TASK TO CARRY OUT = Within the listing below, please show every line carrying the string "begin".

INPUT DATA =
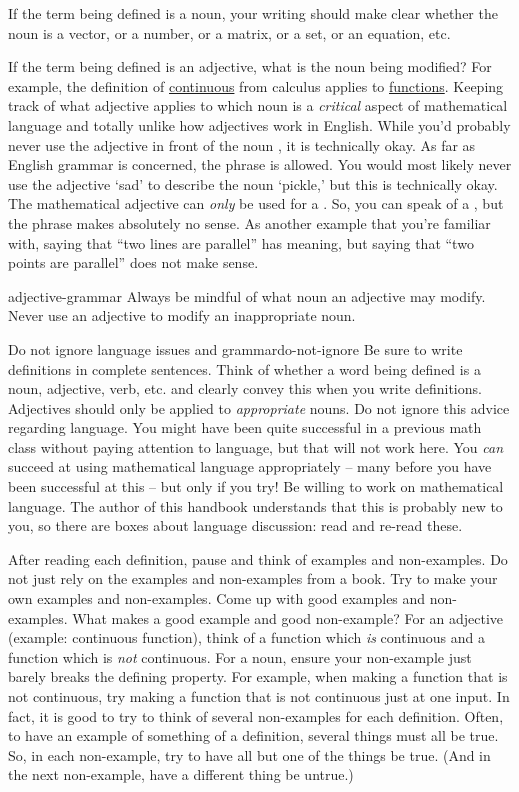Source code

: \documentclass{book}
\theoremstyle{ekimcustom}
\begin{document}
If the term being defined is a noun, your writing should make clear whether the noun is a vector, or a number, or a matrix, or a set, or an equation, etc.

If the term being defined is an adjective, what is the noun being modified? For example, the definition of \underline{continuous} from calculus applies to \underline{functions}. Keeping track of what adjective applies to which noun is a \emph{critical} aspect of mathematical language and totally unlike how adjectives work in English. While you'd probably never use the adjective  in front of the noun , it is technically okay. As far as English grammar is concerned, the phrase  is allowed. 
You would most likely never use the adjective `sad' to describe the noun `pickle,' but this is technically okay.
The mathematical adjective  can \emph{only} be used for a . So, you can speak of a , but the phrase  makes absolutely no sense. As another example that you're familiar with, saying that ``two lines are parallel'' has meaning, but saying that ``two points are parallel'' does not make sense.
\begin{bwarning}{}{adjective-grammar}
Always be mindful of what noun an adjective may modify. Never use an adjective to modify an inappropriate noun.
\end{bwarning}
\begin{bwarning}{Do not ignore language issues and grammar}{do-not-ignore}
Be sure to write definitions in complete sentences. Think of whether a word being defined is a noun, adjective, verb, etc. and clearly convey this when you write definitions. Adjectives should only be applied to \emph{appropriate} nouns. Do not ignore this advice regarding language. You might have been quite successful in a previous math class without paying attention to language, but that will not work here.
\vskip6pt
You \emph{can} succeed at using mathematical language appropriately -- many before you have been successful at this -- but only if you try! Be willing to work on mathematical language. The author of this handbook understands that this is probably new to you, so there are boxes about language discussion: read and re-read these.
\end{bwarning}
After reading each definition, pause and think of examples and non-examples. Do not just rely on the examples and non-examples from a book. Try to make your own examples and non-examples. Come up with good examples and non-examples. What makes a good example and good non-example? For an adjective (example: continuous function), think of a function which \emph{is} continuous and a function which is \emph{not} continuous. For a noun, ensure your non-example just barely breaks the defining property. For example, when making a function that is not continuous, try making a function that is not continuous just at one input. In fact, it is good to try to think of several non-examples for each definition. Often, to have an example of something of a definition, several things must all be true. So, in each non-example, try to have all but one of the things be true. (And in the next non-example, have a different thing be untrue.)
\end{document}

OUTPUT FOR THIS TASK =
\begin{document}
\begin{bwarning}{}{adjective-grammar}
\begin{bwarning}{Do not ignore language issues and grammar}{do-not-ignore}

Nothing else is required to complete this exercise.